Sotera Health Company

9100 South Hills Blvd, Suite 300

Broadview Heights, Ohio 44147

Ladies and Gentlemen:

We have acted as special counsel to Sotera Health Company, a corporation organized under the laws of Delaware (the “Company”), in connection with the preparation of a registration statement on Form S-1 (No. 333-249648) (the “Registration Statement”) filed by the Company with the Securities and Exchange Commission (the “Commission”) pursuant to the Securities Act of 1933, as amended (the “Securities Act”).
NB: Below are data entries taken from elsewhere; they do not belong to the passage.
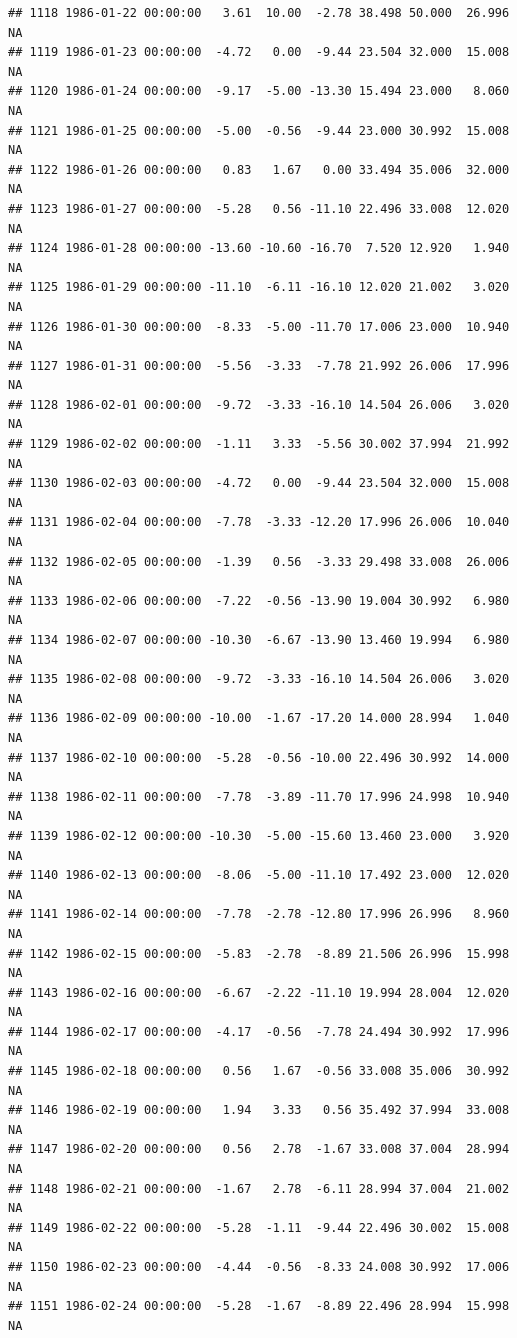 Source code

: \documentclass{article}\usepackage{graphicx, color}
\makeatletter
\newenvironment{kframe}{%
 \def\at@end@of@kframe{}%
 \ifinner\ifhmode%
  \def\at@end@of@kframe{\end{minipage}}%
  \begin{minipage}{\columnwidth}%
 \fi\fi%
 \def\FrameCommand##1{\hskip\@totalleftmargin \hskip-\fboxsep
 \colorbox{shadecolor}{##1}\hskip-\fboxsep
     \hskip-\linewidth \hskip-\@totalleftmargin \hskip\columnwidth}%
 \MakeFramed {\advance\hsize-\width
   \@totalleftmargin\z@ \linewidth\hsize
   \@setminipage}}%
 {\par\unskip\endMakeFramed%
 \at@end@of@kframe}
\newenvironment{knitrout}{}{} %
\makeatother
\begin{document}
\begin{knitrout}
\begin{kframe}
\begin{verbatim}
## 1118 1986-01-22 00:00:00   3.61  10.00  -2.78 38.498 50.000  26.996     NA
## 1119 1986-01-23 00:00:00  -4.72   0.00  -9.44 23.504 32.000  15.008     NA
## 1120 1986-01-24 00:00:00  -9.17  -5.00 -13.30 15.494 23.000   8.060     NA
## 1121 1986-01-25 00:00:00  -5.00  -0.56  -9.44 23.000 30.992  15.008     NA
## 1122 1986-01-26 00:00:00   0.83   1.67   0.00 33.494 35.006  32.000     NA
## 1123 1986-01-27 00:00:00  -5.28   0.56 -11.10 22.496 33.008  12.020     NA
## 1124 1986-01-28 00:00:00 -13.60 -10.60 -16.70  7.520 12.920   1.940     NA
## 1125 1986-01-29 00:00:00 -11.10  -6.11 -16.10 12.020 21.002   3.020     NA
## 1126 1986-01-30 00:00:00  -8.33  -5.00 -11.70 17.006 23.000  10.940     NA
## 1127 1986-01-31 00:00:00  -5.56  -3.33  -7.78 21.992 26.006  17.996     NA
## 1128 1986-02-01 00:00:00  -9.72  -3.33 -16.10 14.504 26.006   3.020     NA
## 1129 1986-02-02 00:00:00  -1.11   3.33  -5.56 30.002 37.994  21.992     NA
## 1130 1986-02-03 00:00:00  -4.72   0.00  -9.44 23.504 32.000  15.008     NA
## 1131 1986-02-04 00:00:00  -7.78  -3.33 -12.20 17.996 26.006  10.040     NA
## 1132 1986-02-05 00:00:00  -1.39   0.56  -3.33 29.498 33.008  26.006     NA
## 1133 1986-02-06 00:00:00  -7.22  -0.56 -13.90 19.004 30.992   6.980     NA
## 1134 1986-02-07 00:00:00 -10.30  -6.67 -13.90 13.460 19.994   6.980     NA
## 1135 1986-02-08 00:00:00  -9.72  -3.33 -16.10 14.504 26.006   3.020     NA
## 1136 1986-02-09 00:00:00 -10.00  -1.67 -17.20 14.000 28.994   1.040     NA
## 1137 1986-02-10 00:00:00  -5.28  -0.56 -10.00 22.496 30.992  14.000     NA
## 1138 1986-02-11 00:00:00  -7.78  -3.89 -11.70 17.996 24.998  10.940     NA
## 1139 1986-02-12 00:00:00 -10.30  -5.00 -15.60 13.460 23.000   3.920     NA
## 1140 1986-02-13 00:00:00  -8.06  -5.00 -11.10 17.492 23.000  12.020     NA
## 1141 1986-02-14 00:00:00  -7.78  -2.78 -12.80 17.996 26.996   8.960     NA
## 1142 1986-02-15 00:00:00  -5.83  -2.78  -8.89 21.506 26.996  15.998     NA
## 1143 1986-02-16 00:00:00  -6.67  -2.22 -11.10 19.994 28.004  12.020     NA
## 1144 1986-02-17 00:00:00  -4.17  -0.56  -7.78 24.494 30.992  17.996     NA
## 1145 1986-02-18 00:00:00   0.56   1.67  -0.56 33.008 35.006  30.992     NA
## 1146 1986-02-19 00:00:00   1.94   3.33   0.56 35.492 37.994  33.008     NA
## 1147 1986-02-20 00:00:00   0.56   2.78  -1.67 33.008 37.004  28.994     NA
## 1148 1986-02-21 00:00:00  -1.67   2.78  -6.11 28.994 37.004  21.002     NA
## 1149 1986-02-22 00:00:00  -5.28  -1.11  -9.44 22.496 30.002  15.008     NA
## 1150 1986-02-23 00:00:00  -4.44  -0.56  -8.33 24.008 30.992  17.006     NA
## 1151 1986-02-24 00:00:00  -5.28  -1.67  -8.89 22.496 28.994  15.998     NA

\end{verbatim}
\end{kframe}
\end{knitrout}
\end{document}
The Registration Statement relates to the registration of the sale by the Company of shares of the Company’s common stock, par value $0.01 per share (the “Common Stock” and, together with additional shares of the Common Stock to be issued and sold by the Company upon the exercise of the underwriters’ option to purchase additional shares, the “Securities”).

In arriving at the opinions expressed below, we have reviewed the following documents:

(a) the Registration Statement;

(b) the form of Amended and Restated Certificate of Incorporation of the Company, included as Exhibit 3.1 to the Registration Statement; and

(c) the form of underwriting agreement by and among the Company and the representatives on behalf of each of the several underwriters named in Schedule I thereto, included as Exhibit 1.1 to the Registration Statement (the “Underwriting Agreement”).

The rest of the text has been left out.